-- INPUT DATA follows --

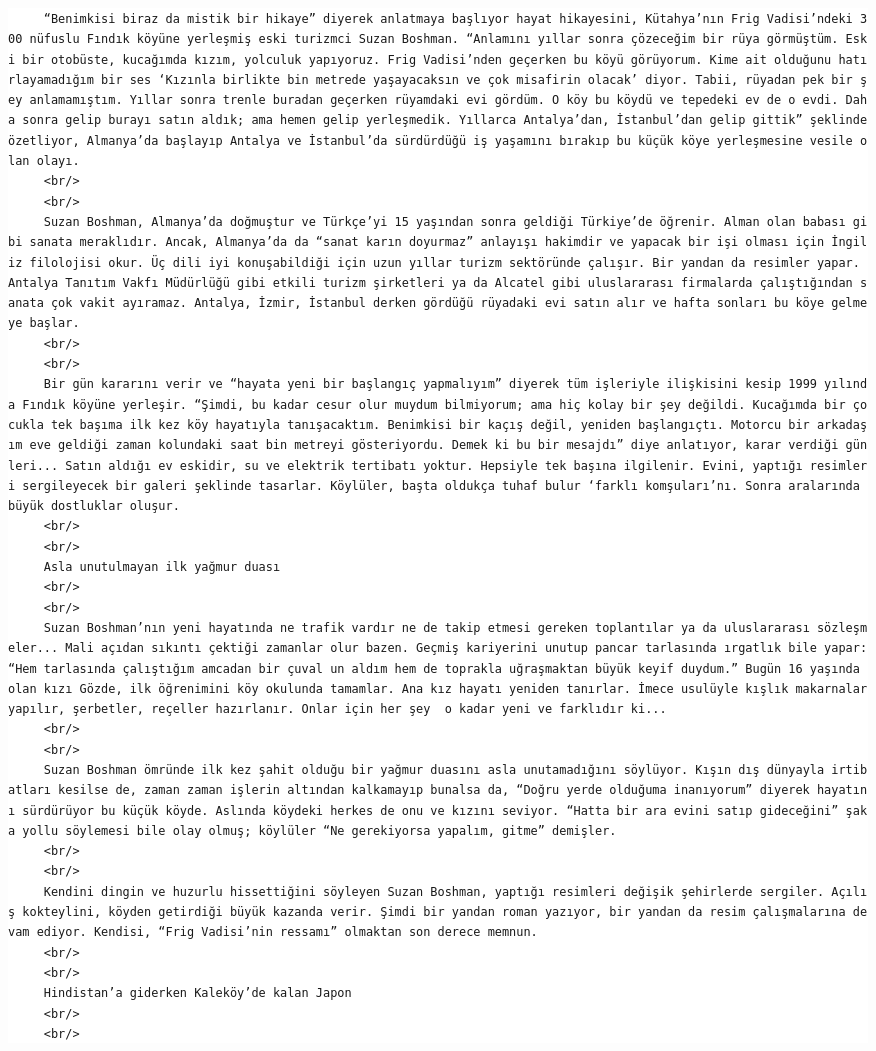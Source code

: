          “Benimkisi biraz da mistik bir hikaye” diyerek anlatmaya başlıyor hayat hikayesini, Kütahya’nın Frig Vadisi’ndeki 300 nüfuslu Fındık köyüne yerleşmiş eski turizmci Suzan Boshman. “Anlamını yıllar sonra çözeceğim bir rüya görmüştüm. Eski bir otobüste, kucağımda kızım, yolculuk yapıyoruz. Frig Vadisi’nden geçerken bu köyü görüyorum. Kime ait olduğunu hatırlayamadığım bir ses ‘Kızınla birlikte bin metrede yaşayacaksın ve çok misafirin olacak’ diyor. Tabii, rüyadan pek bir şey anlamamıştım. Yıllar sonra trenle buradan geçerken rüyamdaki evi gördüm. O köy bu köydü ve tepedeki ev de o evdi. Daha sonra gelip burayı satın aldık; ama hemen gelip yerleşmedik. Yıllarca Antalya’dan, İstanbul’dan gelip gittik” şeklinde özetliyor, Almanya’da başlayıp Antalya ve İstanbul’da sürdürdüğü iş yaşamını bırakıp bu küçük köye yerleşmesine vesile olan olayı.
         <br/>
         <br/>
         Suzan Boshman, Almanya’da doğmuştur ve Türkçe’yi 15 yaşından sonra geldiği Türkiye’de öğrenir. Alman olan babası gibi sanata meraklıdır. Ancak, Almanya’da da “sanat karın doyurmaz” anlayışı hakimdir ve yapacak bir işi olması için İngiliz filolojisi okur. Üç dili iyi konuşabildiği için uzun yıllar turizm sektöründe çalışır. Bir yandan da resimler yapar. Antalya Tanıtım Vakfı Müdürlüğü gibi etkili turizm şirketleri ya da Alcatel gibi uluslararası firmalarda çalıştığından sanata çok vakit ayıramaz. Antalya, İzmir, İstanbul derken gördüğü rüyadaki evi satın alır ve hafta sonları bu köye gelmeye başlar.
         <br/>
         <br/>
         Bir gün kararını verir ve “hayata yeni bir başlangıç yapmalıyım” diyerek tüm işleriyle ilişkisini kesip 1999 yılında Fındık köyüne yerleşir. “Şimdi, bu kadar cesur olur muydum bilmiyorum; ama hiç kolay bir şey değildi. Kucağımda bir çocukla tek başıma ilk kez köy hayatıyla tanışacaktım. Benimkisi bir kaçış değil, yeniden başlangıçtı. Motorcu bir arkadaşım eve geldiği zaman kolundaki saat bin metreyi gösteriyordu. Demek ki bu bir mesajdı” diye anlatıyor, karar verdiği günleri... Satın aldığı ev eskidir, su ve elektrik tertibatı yoktur. Hepsiyle tek başına ilgilenir. Evini, yaptığı resimleri sergileyecek bir galeri şeklinde tasarlar. Köylüler, başta oldukça tuhaf bulur ‘farklı komşuları’nı. Sonra aralarında büyük dostluklar oluşur.
         <br/>
         <br/>
         Asla unutulmayan ilk yağmur duası
         <br/>
         <br/>
         Suzan Boshman’nın yeni hayatında ne trafik vardır ne de takip etmesi gereken toplantılar ya da uluslararası sözleşmeler... Mali açıdan sıkıntı çektiği zamanlar olur bazen. Geçmiş kariyerini unutup pancar tarlasında ırgatlık bile yapar: “Hem tarlasında çalıştığım amcadan bir çuval un aldım hem de toprakla uğraşmaktan büyük keyif duydum.” Bugün 16 yaşında olan kızı Gözde, ilk öğrenimini köy okulunda tamamlar. Ana kız hayatı yeniden tanırlar. İmece usulüyle kışlık makarnalar yapılır, şerbetler, reçeller hazırlanır. Onlar için her şey  o kadar yeni ve farklıdır ki...
         <br/>
         <br/>
         Suzan Boshman ömründe ilk kez şahit olduğu bir yağmur duasını asla unutamadığını söylüyor. Kışın dış dünyayla irtibatları kesilse de, zaman zaman işlerin altından kalkamayıp bunalsa da, “Doğru yerde olduğuma inanıyorum” diyerek hayatını sürdürüyor bu küçük köyde. Aslında köydeki herkes de onu ve kızını seviyor. “Hatta bir ara evini satıp gideceğini” şaka yollu söylemesi bile olay olmuş; köylüler “Ne gerekiyorsa yapalım, gitme” demişler.
         <br/>
         <br/>
         Kendini dingin ve huzurlu hissettiğini söyleyen Suzan Boshman, yaptığı resimleri değişik şehirlerde sergiler. Açılış kokteylini, köyden getirdiği büyük kazanda verir. Şimdi bir yandan roman yazıyor, bir yandan da resim çalışmalarına devam ediyor. Kendisi, “Frig Vadisi’nin ressamı” olmaktan son derece memnun.
         <br/>
         <br/>
         Hindistan’a giderken Kaleköy’de kalan Japon
         <br/>
         <br/>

-- INPUT DATA concluded --

WORK TO COMPLETE – Wherever "yandan" occurs in the records above, copy the line it sits in.

ANSWER BOX –
         Suzan Boshman, Almanya’da doğmuştur ve Türkçe’yi 15 yaşından sonra geldiği Türkiye’de öğrenir. Alman olan babası gibi sanata meraklıdır. Ancak, Almanya’da da “sanat karın doyurmaz” anlayışı hakimdir ve yapacak bir işi olması için İngiliz filolojisi okur. Üç dili iyi konuşabildiği için uzun yıllar turizm sektöründe çalışır. Bir yandan da resimler yapar. Antalya Tanıtım Vakfı Müdürlüğü gibi etkili turizm şirketleri ya da Alcatel gibi uluslararası firmalarda çalıştığından sanata çok vakit ayıramaz. Antalya, İzmir, İstanbul derken gördüğü rüyadaki evi satın alır ve hafta sonları bu köye gelmeye başlar.
         Kendini dingin ve huzurlu hissettiğini söyleyen Suzan Boshman, yaptığı resimleri değişik şehirlerde sergiler. Açılış kokteylini, köyden getirdiği büyük kazanda verir. Şimdi bir yandan roman yazıyor, bir yandan da resim çalışmalarına devam ediyor. Kendisi, “Frig Vadisi’nin ressamı” olmaktan son derece memnun.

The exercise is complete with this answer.